After finding the line with "<p><strong>In terms of" in the entries below, retype exactly each line from there through the line with "<li>Japan</li>", including that final line.

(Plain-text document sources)

===

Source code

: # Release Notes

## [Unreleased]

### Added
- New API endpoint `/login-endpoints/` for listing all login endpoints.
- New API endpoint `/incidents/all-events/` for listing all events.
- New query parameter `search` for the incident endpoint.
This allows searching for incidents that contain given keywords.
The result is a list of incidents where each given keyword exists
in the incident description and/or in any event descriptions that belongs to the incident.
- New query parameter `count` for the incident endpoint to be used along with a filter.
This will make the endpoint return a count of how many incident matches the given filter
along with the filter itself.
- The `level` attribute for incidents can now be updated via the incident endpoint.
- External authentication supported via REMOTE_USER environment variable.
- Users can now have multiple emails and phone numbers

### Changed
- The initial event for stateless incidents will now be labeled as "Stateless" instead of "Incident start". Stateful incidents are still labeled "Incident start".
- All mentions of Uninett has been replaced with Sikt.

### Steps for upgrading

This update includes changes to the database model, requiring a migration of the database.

===

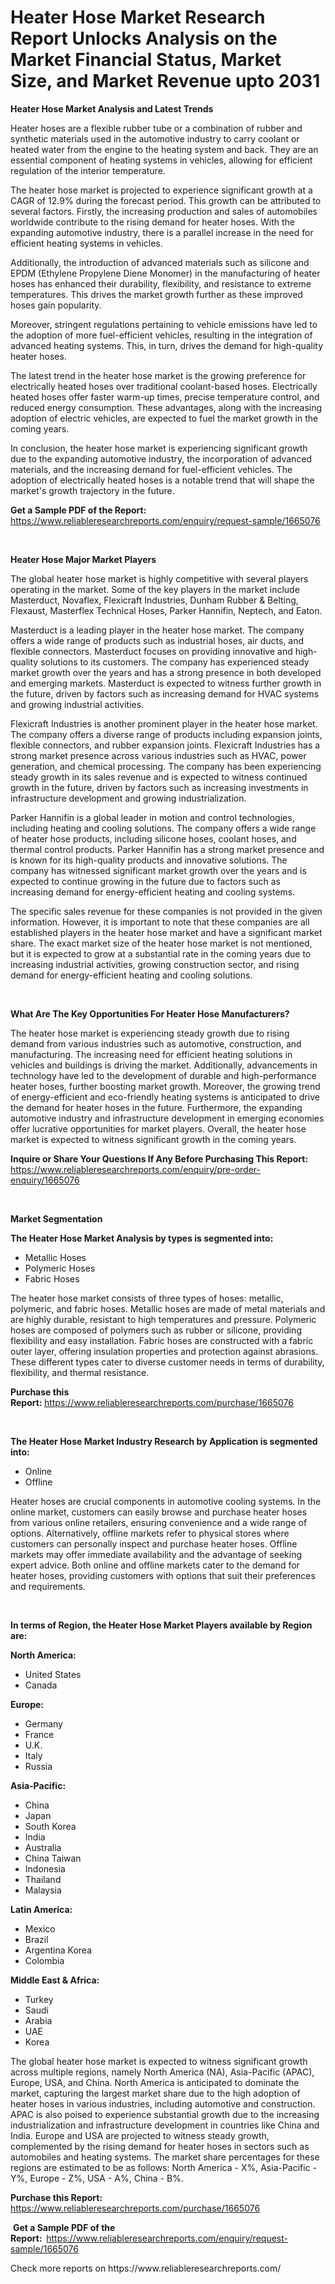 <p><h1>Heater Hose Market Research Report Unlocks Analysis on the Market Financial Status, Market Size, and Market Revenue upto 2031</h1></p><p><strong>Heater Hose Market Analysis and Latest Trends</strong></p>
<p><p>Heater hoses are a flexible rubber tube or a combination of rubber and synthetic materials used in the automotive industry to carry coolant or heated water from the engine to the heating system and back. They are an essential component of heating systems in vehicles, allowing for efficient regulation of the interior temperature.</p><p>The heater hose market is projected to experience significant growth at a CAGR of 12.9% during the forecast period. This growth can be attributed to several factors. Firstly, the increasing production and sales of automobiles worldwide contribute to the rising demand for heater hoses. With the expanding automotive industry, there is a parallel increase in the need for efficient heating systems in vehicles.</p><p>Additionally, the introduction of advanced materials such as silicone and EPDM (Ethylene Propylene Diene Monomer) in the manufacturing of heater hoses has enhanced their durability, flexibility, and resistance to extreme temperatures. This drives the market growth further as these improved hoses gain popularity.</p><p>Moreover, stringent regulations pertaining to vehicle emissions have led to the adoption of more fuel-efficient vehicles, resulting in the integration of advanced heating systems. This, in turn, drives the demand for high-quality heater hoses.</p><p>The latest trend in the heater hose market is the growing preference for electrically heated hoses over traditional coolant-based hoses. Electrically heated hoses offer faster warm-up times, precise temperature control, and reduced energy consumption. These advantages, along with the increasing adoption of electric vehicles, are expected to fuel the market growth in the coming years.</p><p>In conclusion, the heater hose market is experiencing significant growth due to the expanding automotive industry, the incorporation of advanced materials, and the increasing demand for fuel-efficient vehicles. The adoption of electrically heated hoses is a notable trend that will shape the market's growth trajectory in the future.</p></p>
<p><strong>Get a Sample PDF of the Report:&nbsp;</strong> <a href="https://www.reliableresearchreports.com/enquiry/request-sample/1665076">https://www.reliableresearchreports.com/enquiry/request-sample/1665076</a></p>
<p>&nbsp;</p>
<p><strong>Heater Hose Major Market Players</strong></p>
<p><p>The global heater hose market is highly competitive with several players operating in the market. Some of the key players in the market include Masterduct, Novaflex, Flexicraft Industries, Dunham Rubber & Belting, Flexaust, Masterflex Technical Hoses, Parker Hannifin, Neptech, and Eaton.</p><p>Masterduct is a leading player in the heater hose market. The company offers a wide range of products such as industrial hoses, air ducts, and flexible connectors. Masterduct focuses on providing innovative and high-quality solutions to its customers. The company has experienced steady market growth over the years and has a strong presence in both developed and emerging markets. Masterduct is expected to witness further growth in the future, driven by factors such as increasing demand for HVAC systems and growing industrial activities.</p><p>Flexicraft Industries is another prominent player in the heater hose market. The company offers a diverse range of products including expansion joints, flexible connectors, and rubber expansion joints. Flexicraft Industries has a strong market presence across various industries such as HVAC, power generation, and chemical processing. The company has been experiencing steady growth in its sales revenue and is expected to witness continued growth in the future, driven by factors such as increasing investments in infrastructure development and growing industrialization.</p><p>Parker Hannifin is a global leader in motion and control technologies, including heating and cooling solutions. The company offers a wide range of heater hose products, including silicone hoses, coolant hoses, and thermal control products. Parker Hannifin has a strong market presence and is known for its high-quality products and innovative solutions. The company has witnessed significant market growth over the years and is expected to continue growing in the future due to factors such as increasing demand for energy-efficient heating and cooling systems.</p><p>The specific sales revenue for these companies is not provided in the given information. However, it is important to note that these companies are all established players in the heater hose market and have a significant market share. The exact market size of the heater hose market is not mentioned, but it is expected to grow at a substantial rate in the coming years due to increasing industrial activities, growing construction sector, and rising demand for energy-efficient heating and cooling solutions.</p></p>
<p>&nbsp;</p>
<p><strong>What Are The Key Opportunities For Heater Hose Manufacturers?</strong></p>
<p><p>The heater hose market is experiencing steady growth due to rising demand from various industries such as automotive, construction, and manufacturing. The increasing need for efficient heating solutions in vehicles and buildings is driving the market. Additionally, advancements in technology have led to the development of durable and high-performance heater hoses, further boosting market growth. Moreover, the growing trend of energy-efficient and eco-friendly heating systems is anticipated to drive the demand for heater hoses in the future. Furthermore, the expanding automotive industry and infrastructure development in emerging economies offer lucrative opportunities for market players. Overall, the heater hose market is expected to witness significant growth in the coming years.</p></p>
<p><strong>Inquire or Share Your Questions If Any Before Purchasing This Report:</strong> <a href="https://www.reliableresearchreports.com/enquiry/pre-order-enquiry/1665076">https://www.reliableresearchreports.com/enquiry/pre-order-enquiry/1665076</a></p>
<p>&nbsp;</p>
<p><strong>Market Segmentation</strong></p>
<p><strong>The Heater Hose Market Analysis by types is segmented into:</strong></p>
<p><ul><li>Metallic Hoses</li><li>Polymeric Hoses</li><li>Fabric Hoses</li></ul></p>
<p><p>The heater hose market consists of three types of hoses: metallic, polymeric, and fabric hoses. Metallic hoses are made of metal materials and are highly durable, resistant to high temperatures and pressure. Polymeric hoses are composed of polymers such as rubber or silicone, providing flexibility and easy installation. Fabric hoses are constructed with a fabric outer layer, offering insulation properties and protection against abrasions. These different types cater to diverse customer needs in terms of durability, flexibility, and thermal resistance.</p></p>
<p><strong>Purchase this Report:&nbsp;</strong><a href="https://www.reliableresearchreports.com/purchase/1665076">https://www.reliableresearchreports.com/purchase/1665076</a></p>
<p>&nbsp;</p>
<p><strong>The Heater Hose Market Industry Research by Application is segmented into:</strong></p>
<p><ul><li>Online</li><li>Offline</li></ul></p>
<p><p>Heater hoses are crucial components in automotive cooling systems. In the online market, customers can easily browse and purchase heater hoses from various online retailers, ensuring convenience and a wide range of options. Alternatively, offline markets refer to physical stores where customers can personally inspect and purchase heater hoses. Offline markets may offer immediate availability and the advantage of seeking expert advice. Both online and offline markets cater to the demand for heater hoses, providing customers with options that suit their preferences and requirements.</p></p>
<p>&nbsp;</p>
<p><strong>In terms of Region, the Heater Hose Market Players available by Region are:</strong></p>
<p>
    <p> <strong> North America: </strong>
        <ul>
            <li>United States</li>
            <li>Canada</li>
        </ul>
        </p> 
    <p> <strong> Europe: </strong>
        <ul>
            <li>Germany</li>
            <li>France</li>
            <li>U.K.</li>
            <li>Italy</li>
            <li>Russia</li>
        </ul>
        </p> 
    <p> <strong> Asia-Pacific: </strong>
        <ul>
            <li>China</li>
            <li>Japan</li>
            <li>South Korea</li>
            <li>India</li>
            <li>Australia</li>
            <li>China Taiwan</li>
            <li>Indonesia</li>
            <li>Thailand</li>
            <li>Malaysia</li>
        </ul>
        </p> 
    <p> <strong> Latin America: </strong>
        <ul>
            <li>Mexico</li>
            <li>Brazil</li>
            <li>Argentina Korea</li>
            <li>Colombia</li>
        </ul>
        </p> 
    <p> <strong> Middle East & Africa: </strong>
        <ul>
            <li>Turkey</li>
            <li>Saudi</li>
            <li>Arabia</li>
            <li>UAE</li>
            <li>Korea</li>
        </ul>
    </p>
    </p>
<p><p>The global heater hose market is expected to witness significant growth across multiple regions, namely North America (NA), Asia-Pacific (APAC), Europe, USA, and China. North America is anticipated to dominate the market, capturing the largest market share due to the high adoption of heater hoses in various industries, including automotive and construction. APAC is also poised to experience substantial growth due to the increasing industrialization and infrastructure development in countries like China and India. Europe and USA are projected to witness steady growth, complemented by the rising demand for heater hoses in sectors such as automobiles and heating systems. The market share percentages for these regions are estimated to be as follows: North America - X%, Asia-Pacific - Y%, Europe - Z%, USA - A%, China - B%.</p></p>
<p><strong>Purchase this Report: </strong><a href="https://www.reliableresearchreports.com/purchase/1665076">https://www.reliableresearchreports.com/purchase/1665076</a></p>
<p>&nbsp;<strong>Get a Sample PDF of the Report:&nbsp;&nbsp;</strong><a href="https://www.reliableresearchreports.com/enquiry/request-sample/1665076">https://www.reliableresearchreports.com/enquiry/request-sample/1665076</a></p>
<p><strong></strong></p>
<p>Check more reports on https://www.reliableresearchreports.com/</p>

===

## [Solved exercise]
<p><strong>In terms of Region, the Heater Hose Market Players available by Region are:</strong></p>
<p>
    <p> <strong> North America: </strong>
        <ul>
            <li>United States</li>
            <li>Canada</li>
        </ul>
        </p> 
    <p> <strong> Europe: </strong>
        <ul>
            <li>Germany</li>
            <li>France</li>
            <li>U.K.</li>
            <li>Italy</li>
            <li>Russia</li>
        </ul>
        </p> 
    <p> <strong> Asia-Pacific: </strong>
        <ul>
            <li>China</li>
            <li>Japan</li>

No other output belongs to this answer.